In the meantime, her brother Kris, and our friends Jen, Jeff, and Audrey
were working masterfully to change her living room into a romantic bungalow.
They left candles burning and
music playing, and they beautifully hung eight
pictures that I had given them.
Around the room were eight blown up pictures
of some of our favorite spots in West Palm.
Figured I couldn’t take her there, so I’d
bring those places to her. A gazebo in the Gardens,
a bridge where an epic conversation
once transpired…you know, the spots.
Well, when Kelly stepped into her new surroundings,
she was instantly in tears.
Which, if you know her, doesn’t take much,
but this time was different on account,
of the amount of tears that came. She kept on crying.
I pulled out a scrap book that I had made, chronologically walking her
through our entire relationship. We slowly went through all hundred pictures or so,
stopping only to dance and once to wash her feet.
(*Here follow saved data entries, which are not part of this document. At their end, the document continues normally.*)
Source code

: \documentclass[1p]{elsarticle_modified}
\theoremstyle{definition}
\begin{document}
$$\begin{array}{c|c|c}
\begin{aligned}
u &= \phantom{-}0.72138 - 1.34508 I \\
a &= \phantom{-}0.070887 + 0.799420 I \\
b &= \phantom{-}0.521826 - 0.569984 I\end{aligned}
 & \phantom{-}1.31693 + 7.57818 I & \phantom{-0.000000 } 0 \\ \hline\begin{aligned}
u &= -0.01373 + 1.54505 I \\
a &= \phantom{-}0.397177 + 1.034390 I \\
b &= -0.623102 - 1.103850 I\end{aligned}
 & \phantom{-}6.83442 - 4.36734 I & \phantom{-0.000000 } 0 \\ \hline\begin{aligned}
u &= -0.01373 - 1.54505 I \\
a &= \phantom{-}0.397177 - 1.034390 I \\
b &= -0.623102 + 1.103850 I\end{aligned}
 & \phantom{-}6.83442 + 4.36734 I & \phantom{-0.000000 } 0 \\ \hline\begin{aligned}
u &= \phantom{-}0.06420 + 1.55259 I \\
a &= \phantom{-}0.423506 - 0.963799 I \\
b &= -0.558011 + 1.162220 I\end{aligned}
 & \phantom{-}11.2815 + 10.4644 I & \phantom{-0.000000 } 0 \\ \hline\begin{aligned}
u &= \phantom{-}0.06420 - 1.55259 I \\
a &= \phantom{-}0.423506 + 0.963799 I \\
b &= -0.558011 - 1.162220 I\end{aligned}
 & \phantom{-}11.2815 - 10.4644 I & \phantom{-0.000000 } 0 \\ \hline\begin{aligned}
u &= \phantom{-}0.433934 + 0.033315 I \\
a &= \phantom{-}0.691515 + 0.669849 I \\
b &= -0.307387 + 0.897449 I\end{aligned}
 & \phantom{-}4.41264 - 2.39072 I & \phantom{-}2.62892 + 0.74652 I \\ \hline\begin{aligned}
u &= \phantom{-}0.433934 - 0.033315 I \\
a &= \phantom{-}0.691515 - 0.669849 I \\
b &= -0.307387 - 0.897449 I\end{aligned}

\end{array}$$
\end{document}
As the last page turned,
I filled a glass of wine and then read to her Jesus’ words to his disciples.
“this is my covenant with you, take and drink.”
Because, if you know anything about marriage proposals in Jesus’ time,
then you’d know that this is exactly how a young suitor would propose to his bride-to-be.
He’d fill a cup with wine, take a drink, and then offer his cup and covenant to his beloved.
And so that it is what I did.

And now, by the grace of God,
I’m going to love one woman for the rest of my life.
For the rest of my human experience, until death do us part,
I will love her, as I have been loved.
“as Christ loved the church and gave Himself up for her.”
That is what I intend to do anyway,
what I hope to do.
To love her as Christ has loved me.

And man is that scary.

Especially when I know that all this woman needs to do is look at me,
and my whole world goes fuzzy.
(I forget what I’m saying, I can’t formulate coherent thoughts, etc, etc.)
Especially when I know that she can get me to do whatever she wants,
just by giving me this one,
“I’m so cute and pathetic and you love me for it” look.
Especially when I consider that in spite of all the fireworks and lightning
that her presence evokes in me, and even though I am continually made
breathless by the mere reflection on the specific conglomerated mysteries of her being,
I am still painfully aware that my love, her love, and our love will never be enough.
As David Wilcox once penned,
“we cannot trade empty for empty, we must go to the waterfall…”
Even though I love her more intensely than I have ever loved anyone I’ve ever met,
I am faced with the bewildering reality, that Christ will not let me feel completely satisfied
with anyone other than Him.
Even the woman of my dreams.

Because, after all, this marriage thing is in actuality a signpost to something greater.
It is a beacon to an even more euphoric shore.
It is a messenger crying out in the wilderness that our true wedding has almost come.
It is something much bigger and mightier and grander than anything I could possibly conceive,
and I’m quickly learning that it is meant to be a sort of summons.
A calling me beyond myself, beyond my ability and knowledge and safety and capabilities.
A fantastical journey, explicitly designed
to give me a human example of Christ and his church.
A living human drama pointing to the end of time and the marriage supper of the Lamb.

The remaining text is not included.